AuthorClarence Streit
Publication date
1939

Union Now is a book by journalist Clarence Streit calling for a federal union of fifteen of the world's major democracies.[1] The first edition of the book was published in 1939. The book attracted public attention to world federalist and Atlanticist ideas and helped lay the groundwork for the efforts of Streit's organization Federal Union, Inc. (which later became the Association to Unite the Democracies).[2]

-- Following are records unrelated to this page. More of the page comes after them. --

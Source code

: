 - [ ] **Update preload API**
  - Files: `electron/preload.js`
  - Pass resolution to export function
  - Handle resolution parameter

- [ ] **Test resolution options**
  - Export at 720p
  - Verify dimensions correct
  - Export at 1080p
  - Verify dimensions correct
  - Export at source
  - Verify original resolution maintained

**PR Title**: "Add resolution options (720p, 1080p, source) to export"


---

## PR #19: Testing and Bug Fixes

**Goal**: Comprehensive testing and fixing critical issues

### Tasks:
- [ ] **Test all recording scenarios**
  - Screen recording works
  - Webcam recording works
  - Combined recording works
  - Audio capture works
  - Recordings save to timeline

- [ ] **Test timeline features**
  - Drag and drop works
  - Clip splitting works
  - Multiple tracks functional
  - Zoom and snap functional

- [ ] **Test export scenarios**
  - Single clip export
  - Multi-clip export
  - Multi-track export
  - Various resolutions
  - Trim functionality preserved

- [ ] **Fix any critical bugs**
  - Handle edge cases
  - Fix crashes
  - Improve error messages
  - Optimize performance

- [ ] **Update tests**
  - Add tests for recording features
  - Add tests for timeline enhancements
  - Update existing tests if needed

As a New York Times correspondent at the League of Nations, Streit was disturbed by the democracies' apparent inability to deal with such crises as the Japanese invasion of Manchuria and the rise of Nazism. He came to the conclusion that at the root of the League's problems were nationalism and the democracies' ignorance of their own share of the world's economic and military power.[3] Streit began work on his proposal for a union of democracies in 1933. In 1938, with world war appearing increasingly likely, the book was accepted for publication by Harper & Brothers.[4]

Summary

Streit proposed a "nucleus" of fifteen nations that he regarded as relatively mature democracies: The United States, the United Kingdom, Canada, Australia, New Zealand, South Africa, Ireland, France, Belgium, the Netherlands, Switzerland, Denmark, Norway, Sweden and Finland. This union was to be organized roughly along the lines of the federal system of the United States: while some power would be ceded to the newly established central authority, each nation would retain some measure of sovereignty. Nations that the federation deemed worthy of membership would be added subsequently on the basis of their commitment to democracy, with the hope that the union would eventually come to encompass the entire globe.